The term first came into use on the Western Front of World War I, after fighting became stalemated. On 1 December 1916, the German General Staff (Oberste Heeresleitung or OHL) published The Principles of Command in the Defensive Battle in Position Warfare, by two general staff officers, Hermann Geyer and Max Bauer, which described the principles of an elastic defense in depth.

Under this concept, there were three zones: an outpost zone, a battle zone and a rearward zone. The lightly held outpost zone was there to provide warnings of attacks and repel enemy raids and patrols. Behind them was the main line of resistance, usually consisting of three successive trench lines. Where possible, the outpost zone was located on a forward slope and the main line on a reverse slope, obscured from direct observation by the enemy. Although this restricted the range of the defensive weapons, this was offset by the advantage of concealment, and the ability to surprise an attacker. The rearward zone consisted of another trench line 1,500 to 3,000 m behind the MLR, depending on the terrain. It was not expected that the MLR could be held against a determined attack, only disrupt one, but a counterattack would be mounted from the rearward zone. The German pamphlet was translated into English and adopted by the British Expeditionary Force for the defensive battles of 1918.
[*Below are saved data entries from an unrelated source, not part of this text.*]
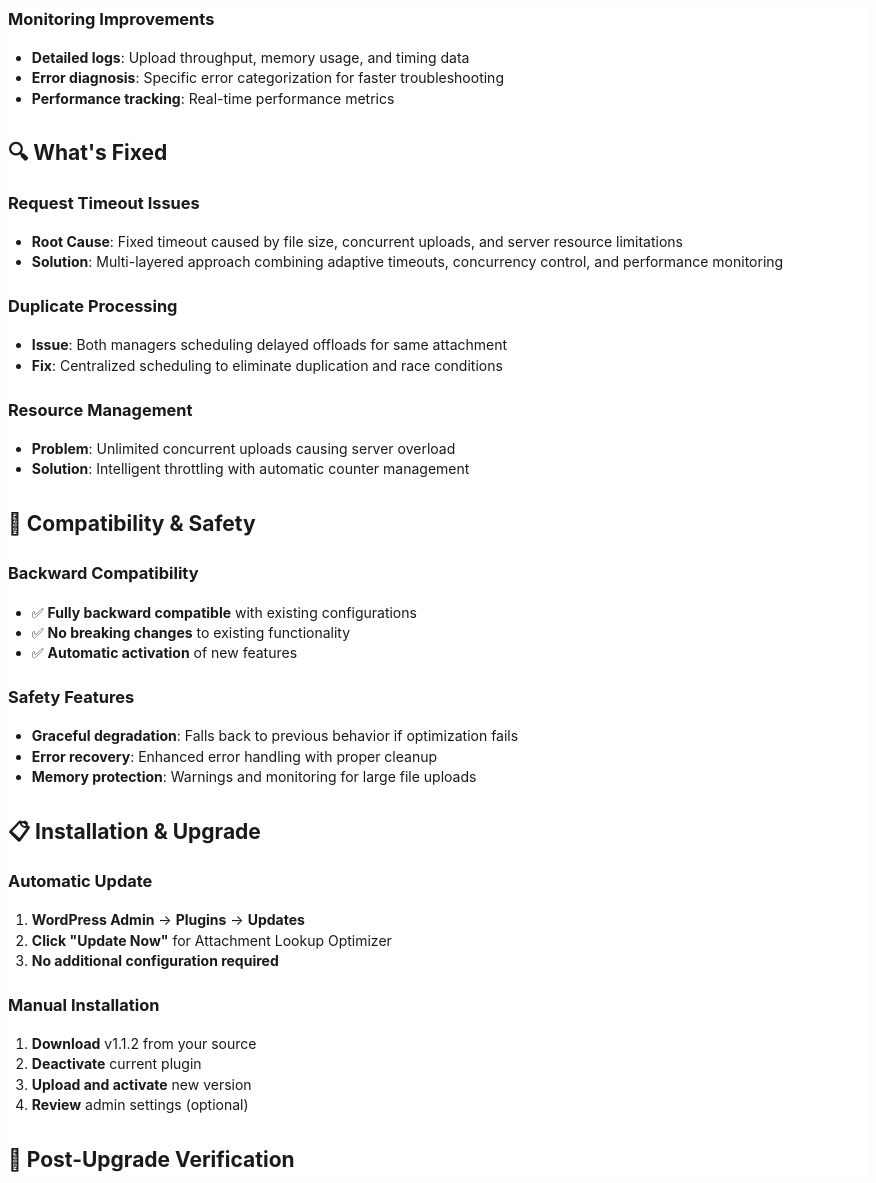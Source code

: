 ### Monitoring Improvements
- **Detailed logs**: Upload throughput, memory usage, and timing data
- **Error diagnosis**: Specific error categorization for faster troubleshooting
- **Performance tracking**: Real-time performance metrics

## 🔍 What's Fixed

### Request Timeout Issues
- **Root Cause**: Fixed timeout caused by file size, concurrent uploads, and server resource limitations
- **Solution**: Multi-layered approach combining adaptive timeouts, concurrency control, and performance monitoring

### Duplicate Processing
- **Issue**: Both managers scheduling delayed offloads for same attachment
- **Fix**: Centralized scheduling to eliminate duplication and race conditions

### Resource Management
- **Problem**: Unlimited concurrent uploads causing server overload
- **Solution**: Intelligent throttling with automatic counter management

## 🚦 Compatibility & Safety

### Backward Compatibility
- ✅ **Fully backward compatible** with existing configurations
- ✅ **No breaking changes** to existing functionality
- ✅ **Automatic activation** of new features

### Safety Features
- **Graceful degradation**: Falls back to previous behavior if optimization fails
- **Error recovery**: Enhanced error handling with proper cleanup
- **Memory protection**: Warnings and monitoring for large file uploads

## 📋 Installation & Upgrade

### Automatic Update
1. **WordPress Admin** → **Plugins** → **Updates**
2. **Click "Update Now"** for Attachment Lookup Optimizer
3. **No additional configuration required**

### Manual Installation
1. **Download** v1.1.2 from your source
2. **Deactivate** current plugin
3. **Upload and activate** new version
4. **Review** admin settings (optional)

## 🔧 Post-Upgrade Verification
During World War II, in which combat was relatively fluid, the term main line of resistance was used less often, and the positions the term described were usually less deep and complex than in World War I. However, there were exceptions, such as the French Maginot Line and Mareth Line, the German Westwall (Siegfried Line to the Allies), and the Soviet Stalin Line. After the Korean War became static in 1951, MLR described the defensive positions of the US Eighth Army, a series of trenches and bunkers extending east to west across the Korean peninsula.